La sua politica contro l’immigrazione, che gli aveva regalato la vittoria elettorale nel 2016 e ha contribuito in modo sostanziale al sorpasso di Kamala Harris anche in quest’ultima tornata elettorale, prevederebbe l’avvio di un’operazione straordinaria a Chicago per espellere i migranti illegali. ‘Operation Safeguard’ inizierierebbe già all’indomani dell’insediamento, con il coinvolgimento di oltre 150 agenti federali. 

La scelta di Chicago non è casuale: Trump e i suoi uomini vogliono inviare un messaggio chiaro alle altre città democratiche santuario, quelle che proteggono i migranti non aiutando le autorità federali a far rispettare le leggi sull’immigrazione. 

La polizia di Chicago assicura che “non interverrà e non interferirà con le agenzie governative che svolgono i loro compiti, anche se - ha spiegato il portavoce Don Terry - non condividerà informazioni con le autorità federali per l’immigrazione”. 
Nel corso della sua campagna elettorale, Trump ha promesso “espulsioni di massa” per i milioni di illegali che vivono negli Stati Uniti.

Una promessa che, secondo un sondaggio del New York Times, il 55% degli americani vuole vedere rispettata. E che Tom Homan, nominato al controllo sui confini e sulle dogane dal presidente eletto, ha assicurato che sarà mantenuta con vaste operazioni a livello nazionale, da Los Angeles a New York, non escludendo neanche la separazione delle famiglie.

Ma non è questa la sola mossa a sorpresa in vista dell’ingresso nello Studio Ovale. Venerdì scorso Trump ha lanciato una nuova criptovaluta ‘meme’ Trump, che in 24 ore si è impennata dal nulla a un valore di oltre 9 miliardi di dollari di capitalizzazione.

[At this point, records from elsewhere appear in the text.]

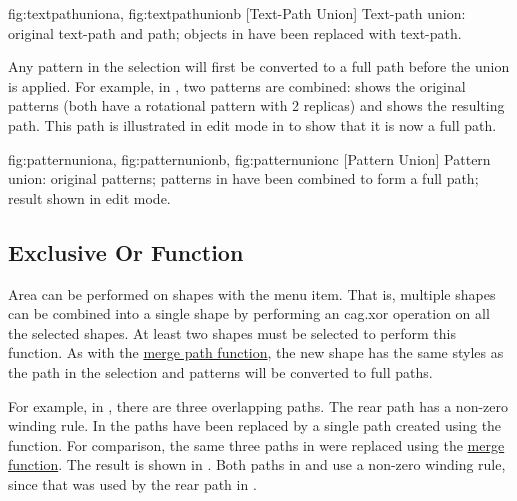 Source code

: {
  {fig:textpathuniona}{}{},
  {fig:textpathunionb}{}{}
}
[Text-Path Union]
{Text-path union:  original text-path
and path;  objects in
 have been replaced with text-path.}

Any \gls{pattern} in the selection will first be converted to a full
\gls{path} before the union is applied. For example, in
, two patterns are combined:
 shows the original patterns (both have
a rotational pattern with 2 replicas) and
 shows the resulting path. This path is
illustrated in edit mode in  to show
that it is now a full path.

{
  {fig:patternuniona}{}{},
  {fig:patternunionb}{}{},
  {fig:patternunionc}{}{}
}
[Pattern Union]
{Pattern union:  original patterns;
 patterns in
 have been combined to form a full
path;  result shown in edit mode.}


\subsection{Exclusive Or Function}\label{sec:xorpath}


Area  can be performed on \glspl{shape} with
the  menu item. That is, multiple \glspl{shape}
can be combined into a single \gls*{shape} by performing an
\gls{cag.xor} operation on all the selected \glspl*{shape}.  At
least two \glspl*{shape} must be selected to perform this function.
As with the \hyperref[sec:mergepaths]{merge path function}, the new
\gls*{shape} has the same styles as the 
path in the selection and \glspl{pattern} will be converted to full
\glspl{path}.

For example, in , there are three
overlapping paths.  The rear path has a non-zero winding rule. In
 the paths have been replaced by a
single path created using the  function. For comparison,
the same three paths in  were replaced
using the \hyperref[sec:mergepaths]{merge function}. The result is
shown in . Both paths in
 and  use
a non-zero winding rule, since that was used by the rear path in
.

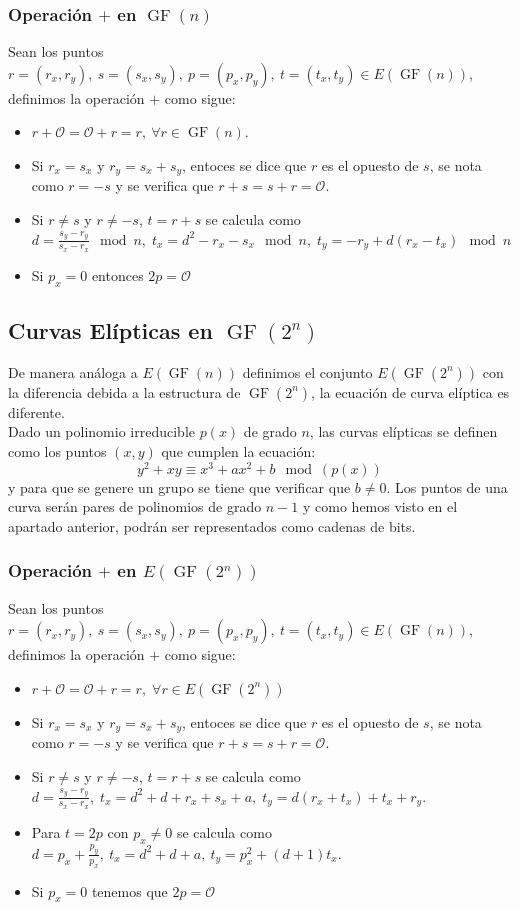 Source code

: \begin{aligned*}
\subsubsection{Operación $+$ en $\operatorname{GF}(n)$}
Sean los puntos $r=(r_x,r_y),\: s=(s_x,s_y),\: p=(p_x,p_y),\: t=(t_x,t_y)\in E(\operatorname{GF}(n))$, definimos la operación $+$  como sigue:
\begin{itemize}
	\item $r+\mathcal{O}=\mathcal{O}+r=r,\: \forall r \in \operatorname{GF}(n)$.
	\item Si $r_x=s_x$ y $r_y=s_x+s_y$, entoces se dice que $r$ es el opuesto de $s$, se nota como $r=-s$ y se verifica que $r+s=s+r=\mathcal{O}$.
	\item Si $r\neq s$ y $r\neq-s$, $t=r+s$ se calcula como $d=\frac{s_y-r_y}{s_x-r_x}\mod n,\; t_x=d^2-r_x-s_x \mod n,\; t_y=-r_y+d(r_x-t_x) \mod n$
	\item Si $p_x = 0$ entonces $2p = \mathcal{O}$
\end{itemize}

\subsection{Curvas Elípticas en $\operatorname{GF}(2^n)$}

De manera análoga a $E(\operatorname{GF}(n))$ definimos el conjunto $E(\operatorname{GF}(2^n))$ con la diferencia debida a la estructura de $\operatorname{GF}(2^n)$, la ecuación de curva elíptica es diferente.\\
Dado un polinomio irreducible $p(x)$ de grado $n$, las curvas elípticas se definen como los puntos $(x,y)$ que cumplen la ecuación:
$$
	y^2+xy \equiv x^3+ax^2+b \mod (p(x))
$$
y para que se genere un grupo se tiene que verificar que $b\neq 0$.
Los puntos de una curva serán pares de polinomios de grado $n-1$ y como hemos visto en el apartado anterior, podrán ser representados como cadenas de bits.\\

\subsubsection{Operación $+$ en $E(\operatorname{GF}(2^n))$}
Sean los puntos $r=(r_x,r_y),\: s=(s_x,s_y),\: p=(p_x,p_y),\: t=(t_x,t_y)\in E(\operatorname{GF}(n))$, definimos la operación $+$  como sigue:
\begin{itemize}
	\item $r+\mathcal{O}=\mathcal{O}+r=r,\; \forall r \in E(\operatorname{GF}(2^n))$
	\item Si $r_x=s_x$ y $r_y=s_x+s_y$, entoces se dice que $r$ es el opuesto de $s$, se nota como $r=-s$ y se verifica que $r+s=s+r=\mathcal{O}$.
	\item Si $r\neq s$ y $r\neq-s$, $t=r+s$ se calcula como $d=\frac{s_y-r_y}{s_x-r_x},\; t_x=d^2+d+r_x+s_x+a,\; t_y=d(r_x+t_x)+t_x+r_y$.
	\item Para $t=2p$ con $p_x\neq 0$ se calcula como $d=p_x+\frac{p_y}{p_x}, \: t_x=d^2+d+a, \: t_y=p_x^2+(d+1)t_x$.
	\item Si $p_x=0$ tenemos que $2p=\mathcal{O}$
\end{itemize}


\end{aligned*}
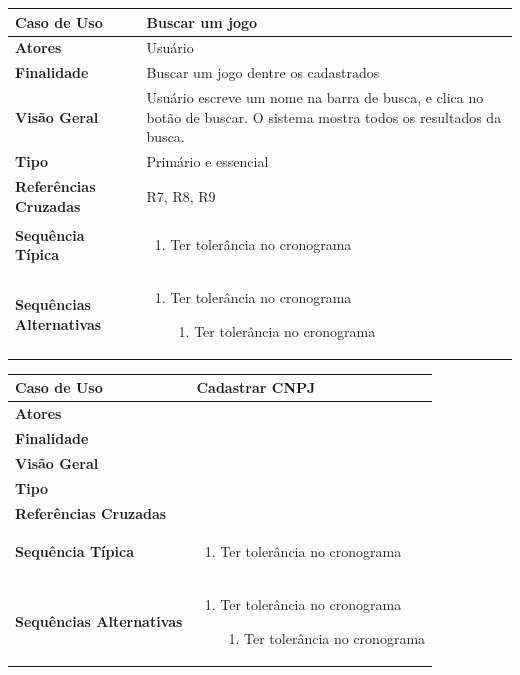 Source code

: \documentclass[a4paper,11pt]{article}
\begin{document}
\begin{table}[H]
		\begin{tabularx}{\textwidth}{|l|X|}
		\hline
			\textbf{Caso de Uso} &  Buscar um jogo \\ \hline
			\textbf{Atores} &  Usuário  \\ \hline
			\textbf{Finalidade} &   Buscar um jogo dentre os cadastrados  \\ \hline
			\textbf{Visão Geral} &  Usuário escreve um nome na barra de busca, e clica no botão
de buscar. O sistema mostra todos os resultados da busca.  \\ \hline
			\textbf{Tipo} &   Primário e essencial \\ \hline
			\textbf{Referências Cruzadas} &   R7, R8, R9 \\ \hline
			\textbf{Sequência Típica} & 
			\begin{enumerate}
			\item Ter tolerância no cronograma
			\end{enumerate} \\ \hline
			\textbf{Sequências Alternativas} & 
			\begin{enumerate}
			\item Ter tolerância no cronograma
			\begin{enumerate}
			\item Ter tolerância no cronograma
			\end{enumerate}
			\end{enumerate} \\ \hline
		\end{tabularx}
\end{table}

\begin{table}[H]
		\begin{tabularx}{\textwidth}{|l|X|}
		\hline
			\textbf{Caso de Uso} &  Cadastrar CNPJ \\ \hline
			\textbf{Atores} &    \\ \hline
			\textbf{Finalidade} &   \\ \hline
			\textbf{Visão Geral} &  \\ \hline
			\textbf{Tipo} &  \\ \hline
			\textbf{Referências Cruzadas} &  \\ \hline
			\textbf{Sequência Típica} & 
			\begin{enumerate}
			\item Ter tolerância no cronograma
			\end{enumerate} \\ \hline
			\textbf{Sequências Alternativas} & 
			\begin{enumerate}
			\item Ter tolerância no cronograma
			\begin{enumerate}
			\item Ter tolerância no cronograma
			\end{enumerate}
			\end{enumerate} \\ \hline
		\end{tabularx}
\end{table}
\end{document}

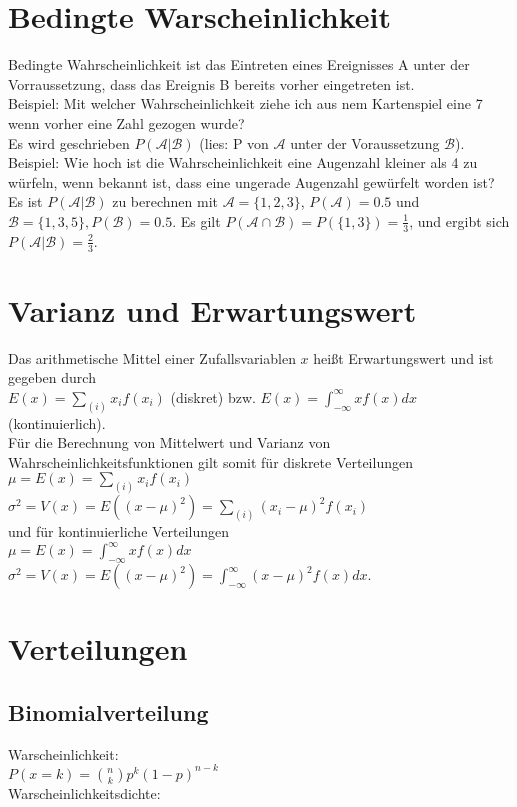 \documentclass[a4paper, 11pt]{article}
\begin{document}
\section{Bedingte Warscheinlichkeit}
Bedingte Wahrscheinlichkeit ist das Eintreten eines Ereignisses A unter der
Vorraussetzung, dass das Ereignis B bereits vorher eingetreten ist. \\
Beispiel: Mit welcher Wahrscheinlichkeit ziehe ich aus nem Kartenspiel eine 7
wenn vorher eine Zahl gezogen wurde? \\
Es wird geschrieben $P(\mathcal{A}|\mathcal{B})$ (lies: P von $\mathcal{A}$
unter der Voraussetzung $\mathcal{B}$). \\
Beispiel: Wie hoch ist die Wahrscheinlichkeit eine Augenzahl kleiner als 4 zu
würfeln, wenn bekannt ist, dass eine ungerade Augenzahl gewürfelt worden ist? \\
Es ist $P(\mathcal{A}|\mathcal{B})$ zu berechnen mit $\mathcal{A} = \{1,2,3\}$,
$P(\mathcal{A})= 0.5$ und $\mathcal{B} = \{ 1,3,5\},
P(\mathcal{B})=0.5$.
Es gilt $P(\mathcal{A}\cap \mathcal{B}) = P(\{ 1,3\}) =
\frac{1}{3}$, und ergibt sich $P(\mathcal{A}|\mathcal{B})= \frac{2}{3}$.
\section{Varianz und Erwartungswert}
Das arithmetische Mittel einer Zufallsvariablen $x$ heißt Erwartungswert und ist
gegeben durch \\
$E(x)=\sum\limits_{(i)}x_if(x_i)$ (diskret) bzw. $E(x) =
\int_{-\infty}^{\infty}xf(x)dx$ (kontinuierlich). \\
Für die Berechnung von Mittelwert und Varianz von Wahrscheinlichkeitsfunktionen
gilt somit für diskrete Verteilungen \\
$\mu = E(x)=\sum\limits_{(i)}x_if(x_i)$ \\
$\sigma^2 = V(x)=E((x-\mu)^2) = \sum\limits_{(i)}(x_i-\mu)^2f(x_i)$ \\ 
und für kontinuierliche Verteilungen \\
$\mu = E(x)=\int_{-\infty}^{\infty}xf(x)dx$ \\
$\sigma^2 = V(x) = E((x-\mu)^2) = \int_{-\infty}^{\infty}(x-\mu)^2f(x)dx$.
\section{Verteilungen}
\subsection{Binomialverteilung}
Warscheinlichkeit:\\
$P(x=k) = \binom{n}{k} p^k (1-p)^{n-k}$ \\
Warscheinlichkeitsdichte:
\end{document}
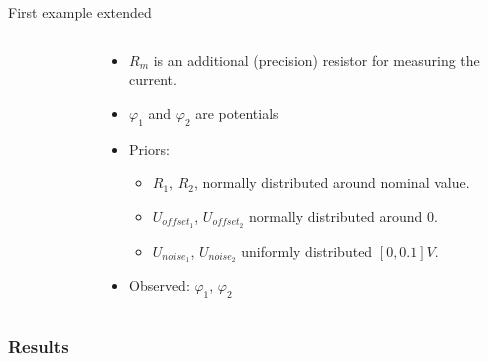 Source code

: \documentclass{beamer}
\begin{document}
  \begin{frame}{First example extended}
    \begin{columns}
      \begin{column}{0.3\textwidth}
        \begin{figure}
          \centering
        \end{figure}
      \end{column}
      \begin{column}{.7\textwidth}
        \begin{itemize}
          \item $R_m$ is an additional (precision) resistor for measuring the current.
          \item $\varphi_1$ and $\varphi_2$ are potentials 
          \item Priors:
          \begin{itemize}
            \item  $R_1$, $R_2$, normally distributed around nominal value.
            \item $U_{offset_{1}}$, $U_{offset_{2}}$ normally distributed around 0.
            \item $U_{noise_{1}}$, $U_{noise_{2}}$ uniformly distributed $[0,0.1]V$.
          \end{itemize}
          \item Observed: $\varphi_1$, $\varphi_2$
        \end{itemize}
      \end{column}
    \end{columns}
  \end{frame}
  \begin{frame}
    \frametitle{Results}
    
  \end{frame}
\end{document}
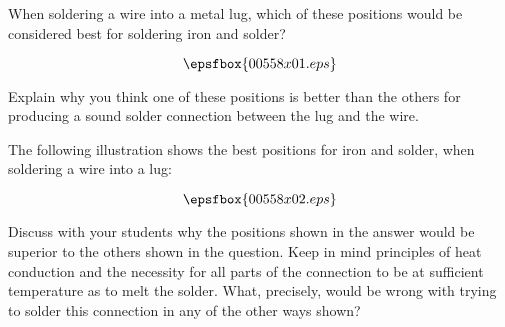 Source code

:

When soldering a wire into a metal lug, which of these positions would be considered best for soldering iron and solder?

$$\epsfbox{00558x01.eps}$$

Explain why you think one of these positions is better than the others for producing a sound solder connection between the lug and the wire.







The following illustration shows the best positions for iron and solder, when soldering a wire into a lug:

$$\epsfbox{00558x02.eps}$$







Discuss with your students why the positions shown in the answer would be superior to the others shown in the question.  Keep in mind principles of heat conduction and the necessity for all parts of the connection to be at sufficient temperature as to melt the solder.  What, precisely, would be wrong with trying to solder this connection in any of the other ways shown?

Il varo della “Trump memecoin”, politicamente, è il segno della determinazione del presidente eletto nel voltare pagina: ha promesso di diventare il “presidente Crypto” e sta approntando ordini esecutivi per la deregolamentazione del settore. 
Potrebbe designare le criptovalute come priorità nazionale e, se ascolterà i lobbisti, forse promuovere un’inedita, quanto rischiosa, riserva strategica in valute digitali. 
Nei primi intensi giorni da presidente, Trump è inoltre atteso alla prova di Davos, dove da oggi e fino a venerdì, si riuniranno oltre 2500 esponenti del mondo economico, politico, scientifico e culturale a livello mondiale. 

Il neopresidente interverrà in videocollegamento il 23 gennaio e non è escluso che parli di quei dazi che ha promesso in campagna elettorale e che fanno temere una nuova ondata di protezionismo con conseguenze tutte da definire per l’economia globale. 
Nel mirino della nuova amministrazione americana ci sono paesi alleati come il Canada e il Messico, ma anche quelli ritenuti più ostili come la Cina, per la quale non ha escluso dazi al 100%.

Con una squadra ancora da confermare - nessuno dei suoi nominati ha ricevuto ancora il via libera del Senato -, Trump dovrà affrontare anche l’emergenza di un possibile default americano.

Per evitare di superare il tetto del debito, la segretaria al Tesoro, Janet Yellen, ha avvertito che saranno necessarie misure di emergenza a partire dal 21 gennaio. Trump ha nominato Scott Bessent al Tesoro e, anche se una sua conferma appare scontata, un via libera ufficiale ancora non c’è.

Nessuna approvazione neanche per Pete Hegseth, scelto per guidare il Pentagono, che ha un ruolo cruciale per la guerra in Ucraina e il sostegno a Israele. Sul fronte di Kiev il presidente eletto ha assicurato che lavorerà senza sosta per la pace, rinunciando però a dire che risolverà la guerra con la Russia in 24 ore, come ripetuto per mesi.

In Medio Oriente il capo della Casa Bianca si troverà a monitorare la delicatissima situazione tra Israele e Hamas, e lavorare per una pace definitiva.